Federalism and the electric power industry

OVER the past two weeks, on top of time spent on 13 school visitations (as of yesterday, out of 36 consultations scheduled for the rest of August), I put some hours reconstructing my 10-year old masteral thesis at the Bicol University Graduate School.

Its rather imposing title: "The NPC and REC Pricing Policies as they relate to Regional Development efforts in Bicol: A Policy Evaluation."

This was impelled by a gentle reminder that turned into a stiff deadline from the regional office of the Civil Service Commission. Under my contract as a pioneering grantee of the Local Scholarship Program of the CSC, I was supposed to submit certified copies of my diploma, transcript of records and two copies of my thesis. Which I never did, in all those 10 years that went by after I graduated in 1995.

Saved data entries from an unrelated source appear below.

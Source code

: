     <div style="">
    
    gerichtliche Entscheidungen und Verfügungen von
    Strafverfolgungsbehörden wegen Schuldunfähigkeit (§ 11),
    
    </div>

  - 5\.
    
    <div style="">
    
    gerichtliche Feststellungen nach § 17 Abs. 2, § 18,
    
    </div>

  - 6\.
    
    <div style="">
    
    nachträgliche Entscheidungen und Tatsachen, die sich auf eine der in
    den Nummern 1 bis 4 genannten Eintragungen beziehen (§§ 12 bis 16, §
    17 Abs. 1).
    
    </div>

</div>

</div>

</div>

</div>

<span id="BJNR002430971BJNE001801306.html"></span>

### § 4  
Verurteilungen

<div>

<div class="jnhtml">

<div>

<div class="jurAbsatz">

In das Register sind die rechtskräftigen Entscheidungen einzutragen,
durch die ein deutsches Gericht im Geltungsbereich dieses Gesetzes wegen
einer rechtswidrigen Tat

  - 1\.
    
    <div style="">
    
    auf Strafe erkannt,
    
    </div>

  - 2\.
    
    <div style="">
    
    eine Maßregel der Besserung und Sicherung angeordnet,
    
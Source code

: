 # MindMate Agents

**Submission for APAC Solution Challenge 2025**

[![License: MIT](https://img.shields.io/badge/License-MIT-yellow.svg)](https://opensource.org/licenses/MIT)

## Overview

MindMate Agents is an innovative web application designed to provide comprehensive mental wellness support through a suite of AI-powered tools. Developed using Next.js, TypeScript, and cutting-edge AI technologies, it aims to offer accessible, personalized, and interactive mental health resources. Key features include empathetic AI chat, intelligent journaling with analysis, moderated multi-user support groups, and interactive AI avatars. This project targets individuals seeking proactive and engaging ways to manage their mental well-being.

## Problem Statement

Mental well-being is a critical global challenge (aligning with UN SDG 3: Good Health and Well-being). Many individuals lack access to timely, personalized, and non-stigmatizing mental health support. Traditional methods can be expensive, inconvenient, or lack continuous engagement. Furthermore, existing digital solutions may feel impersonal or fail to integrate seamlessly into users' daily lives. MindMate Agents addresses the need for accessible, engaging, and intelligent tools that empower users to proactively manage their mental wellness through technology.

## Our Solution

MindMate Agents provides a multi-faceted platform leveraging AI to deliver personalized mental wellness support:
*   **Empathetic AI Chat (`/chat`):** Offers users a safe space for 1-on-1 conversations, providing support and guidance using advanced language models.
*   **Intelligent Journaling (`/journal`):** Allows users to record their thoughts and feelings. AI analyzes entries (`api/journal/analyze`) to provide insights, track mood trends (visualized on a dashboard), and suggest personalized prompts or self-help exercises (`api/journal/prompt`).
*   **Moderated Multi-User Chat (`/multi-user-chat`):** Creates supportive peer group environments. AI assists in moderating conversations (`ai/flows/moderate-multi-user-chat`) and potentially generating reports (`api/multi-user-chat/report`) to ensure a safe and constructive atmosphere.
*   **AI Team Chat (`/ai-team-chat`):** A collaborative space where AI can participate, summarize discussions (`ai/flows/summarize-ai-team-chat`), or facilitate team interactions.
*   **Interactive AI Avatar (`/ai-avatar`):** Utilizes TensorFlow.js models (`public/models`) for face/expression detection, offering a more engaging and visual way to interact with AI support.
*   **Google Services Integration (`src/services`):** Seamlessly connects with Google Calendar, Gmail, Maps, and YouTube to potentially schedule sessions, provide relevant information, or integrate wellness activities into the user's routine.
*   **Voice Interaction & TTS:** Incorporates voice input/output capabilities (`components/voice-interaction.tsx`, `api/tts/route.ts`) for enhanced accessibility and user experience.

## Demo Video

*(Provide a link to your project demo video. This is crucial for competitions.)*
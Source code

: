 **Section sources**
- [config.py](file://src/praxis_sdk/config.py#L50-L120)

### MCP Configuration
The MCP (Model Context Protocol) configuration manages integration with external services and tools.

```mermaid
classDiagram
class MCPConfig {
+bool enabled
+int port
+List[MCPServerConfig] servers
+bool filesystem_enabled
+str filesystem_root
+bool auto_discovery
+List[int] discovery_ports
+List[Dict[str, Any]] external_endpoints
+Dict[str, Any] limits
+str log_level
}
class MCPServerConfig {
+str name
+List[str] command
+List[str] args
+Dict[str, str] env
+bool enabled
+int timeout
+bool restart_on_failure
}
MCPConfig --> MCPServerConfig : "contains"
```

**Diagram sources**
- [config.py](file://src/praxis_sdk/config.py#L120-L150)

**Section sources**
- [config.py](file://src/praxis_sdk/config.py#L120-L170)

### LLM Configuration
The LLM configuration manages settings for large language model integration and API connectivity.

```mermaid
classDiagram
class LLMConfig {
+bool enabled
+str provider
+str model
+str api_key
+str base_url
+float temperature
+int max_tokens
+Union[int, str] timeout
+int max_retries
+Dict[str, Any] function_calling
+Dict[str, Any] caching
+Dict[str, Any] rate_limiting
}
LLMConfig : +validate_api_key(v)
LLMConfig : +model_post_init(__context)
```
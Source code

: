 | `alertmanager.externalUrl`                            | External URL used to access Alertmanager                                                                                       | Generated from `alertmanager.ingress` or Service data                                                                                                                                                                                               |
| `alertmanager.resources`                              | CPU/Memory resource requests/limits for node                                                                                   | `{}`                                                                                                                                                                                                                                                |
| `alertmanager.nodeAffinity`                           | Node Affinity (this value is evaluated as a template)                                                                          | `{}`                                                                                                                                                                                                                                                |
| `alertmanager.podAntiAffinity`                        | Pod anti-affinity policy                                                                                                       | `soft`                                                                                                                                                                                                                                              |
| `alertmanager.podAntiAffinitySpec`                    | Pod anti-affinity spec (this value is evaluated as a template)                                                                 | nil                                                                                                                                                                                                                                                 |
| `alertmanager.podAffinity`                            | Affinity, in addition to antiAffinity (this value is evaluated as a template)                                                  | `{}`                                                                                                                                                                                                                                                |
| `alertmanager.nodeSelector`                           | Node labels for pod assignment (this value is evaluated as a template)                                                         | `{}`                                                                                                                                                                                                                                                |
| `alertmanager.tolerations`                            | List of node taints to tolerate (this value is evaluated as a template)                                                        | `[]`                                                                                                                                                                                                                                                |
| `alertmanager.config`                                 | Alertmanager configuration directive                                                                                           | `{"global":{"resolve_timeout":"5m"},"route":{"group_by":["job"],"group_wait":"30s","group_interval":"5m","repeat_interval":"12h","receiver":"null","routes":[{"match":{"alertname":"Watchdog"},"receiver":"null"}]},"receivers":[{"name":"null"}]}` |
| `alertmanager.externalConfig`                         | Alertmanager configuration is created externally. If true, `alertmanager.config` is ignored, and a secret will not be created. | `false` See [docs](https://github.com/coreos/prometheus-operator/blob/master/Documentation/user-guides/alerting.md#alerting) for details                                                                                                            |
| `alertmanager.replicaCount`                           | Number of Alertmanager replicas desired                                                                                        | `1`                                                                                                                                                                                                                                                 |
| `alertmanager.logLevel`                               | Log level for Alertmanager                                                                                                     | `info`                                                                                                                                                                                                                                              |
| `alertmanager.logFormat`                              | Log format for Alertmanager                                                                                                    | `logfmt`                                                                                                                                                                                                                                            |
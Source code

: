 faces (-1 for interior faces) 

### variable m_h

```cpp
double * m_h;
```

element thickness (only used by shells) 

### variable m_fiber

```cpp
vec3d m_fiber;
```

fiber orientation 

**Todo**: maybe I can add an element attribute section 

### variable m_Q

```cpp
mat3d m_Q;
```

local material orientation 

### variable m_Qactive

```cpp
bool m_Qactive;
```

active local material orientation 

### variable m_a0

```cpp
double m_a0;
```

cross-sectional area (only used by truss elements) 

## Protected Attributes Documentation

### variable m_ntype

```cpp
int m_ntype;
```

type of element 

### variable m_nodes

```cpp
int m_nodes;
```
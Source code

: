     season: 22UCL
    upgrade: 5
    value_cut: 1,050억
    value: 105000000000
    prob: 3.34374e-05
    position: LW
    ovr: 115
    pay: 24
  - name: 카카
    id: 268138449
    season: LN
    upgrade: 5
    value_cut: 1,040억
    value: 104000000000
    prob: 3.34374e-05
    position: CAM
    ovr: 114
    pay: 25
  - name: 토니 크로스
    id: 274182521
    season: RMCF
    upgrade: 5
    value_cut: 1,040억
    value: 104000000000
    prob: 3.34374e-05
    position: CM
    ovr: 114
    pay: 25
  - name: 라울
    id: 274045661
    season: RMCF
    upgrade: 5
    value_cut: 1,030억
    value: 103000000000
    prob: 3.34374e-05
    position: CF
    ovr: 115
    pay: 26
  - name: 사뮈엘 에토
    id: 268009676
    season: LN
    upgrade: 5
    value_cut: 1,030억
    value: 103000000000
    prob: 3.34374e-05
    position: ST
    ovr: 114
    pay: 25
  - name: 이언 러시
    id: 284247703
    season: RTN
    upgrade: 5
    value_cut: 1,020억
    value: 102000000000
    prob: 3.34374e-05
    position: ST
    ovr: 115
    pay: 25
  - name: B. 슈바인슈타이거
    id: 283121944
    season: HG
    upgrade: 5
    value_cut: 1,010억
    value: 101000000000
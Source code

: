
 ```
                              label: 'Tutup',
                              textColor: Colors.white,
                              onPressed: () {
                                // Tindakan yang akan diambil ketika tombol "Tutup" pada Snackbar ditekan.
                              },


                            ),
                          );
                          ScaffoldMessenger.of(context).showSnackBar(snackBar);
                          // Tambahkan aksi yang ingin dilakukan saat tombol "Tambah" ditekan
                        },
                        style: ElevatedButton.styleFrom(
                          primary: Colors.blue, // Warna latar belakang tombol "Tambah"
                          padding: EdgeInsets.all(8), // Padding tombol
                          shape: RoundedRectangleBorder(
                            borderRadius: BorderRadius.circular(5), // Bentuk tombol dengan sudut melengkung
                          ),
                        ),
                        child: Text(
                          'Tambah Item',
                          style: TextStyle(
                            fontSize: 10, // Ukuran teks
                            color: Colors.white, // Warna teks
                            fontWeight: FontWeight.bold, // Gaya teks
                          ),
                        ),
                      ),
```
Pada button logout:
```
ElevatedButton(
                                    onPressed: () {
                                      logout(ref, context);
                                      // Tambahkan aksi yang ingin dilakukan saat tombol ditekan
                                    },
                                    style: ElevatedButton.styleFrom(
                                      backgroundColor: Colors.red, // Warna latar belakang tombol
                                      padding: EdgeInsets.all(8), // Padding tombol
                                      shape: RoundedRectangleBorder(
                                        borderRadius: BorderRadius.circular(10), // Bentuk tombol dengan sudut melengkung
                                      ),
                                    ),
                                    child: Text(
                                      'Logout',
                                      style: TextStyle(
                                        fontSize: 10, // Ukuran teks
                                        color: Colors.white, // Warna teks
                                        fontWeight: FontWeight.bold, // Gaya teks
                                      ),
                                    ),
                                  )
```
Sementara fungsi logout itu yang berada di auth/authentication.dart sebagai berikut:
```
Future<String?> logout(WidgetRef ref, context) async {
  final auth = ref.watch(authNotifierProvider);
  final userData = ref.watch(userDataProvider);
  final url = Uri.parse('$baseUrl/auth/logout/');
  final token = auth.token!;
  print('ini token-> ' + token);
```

(I went home to Sagrada, Pili, Camarines Sur right after receiving my diploma during the graduation ceremony at the Bicol University sometime in March 1995. I only realized that diploma was worthless without the university seal in 2002 when I was applying for admission as a fellow-elect under the International Fellowship Program.)

The LSP program came into being in 1993 when Labor Secretary Patricia Sto. Tomas was then CSC chair. The late Sen. Blas F. Ople put his weight and funding behind the LSP. As of June 2002, it has benefited 11,444 public sector employees, 8,870 of which finished their course.

Yesterday, I finished the task of reproducing two copies of my thesis, which tried to evaluate the pricing policies of the National Power Corporation and the Bicol rural electric cooperatives (RECs).

Then as now, advocacy for a better deal from the national government in regard to utilization of natural resources in the regions is an unending saga. This is fueled by the inequitous situation of higher power rates for residential, commercial and industrial end-users in regions such as Bicol and Samar-Leyte that provide baseline supply to the Luzon Grid through geothermal power plants they host.

Can the promise of federalism correct this inequity? Lost in the din of the ongoing debate is this question, a gut issue for locals like myself and the Bikolano people of which I am one. While still lying below their radar screen, I hope our academics and pundits will soon weigh in on this issue.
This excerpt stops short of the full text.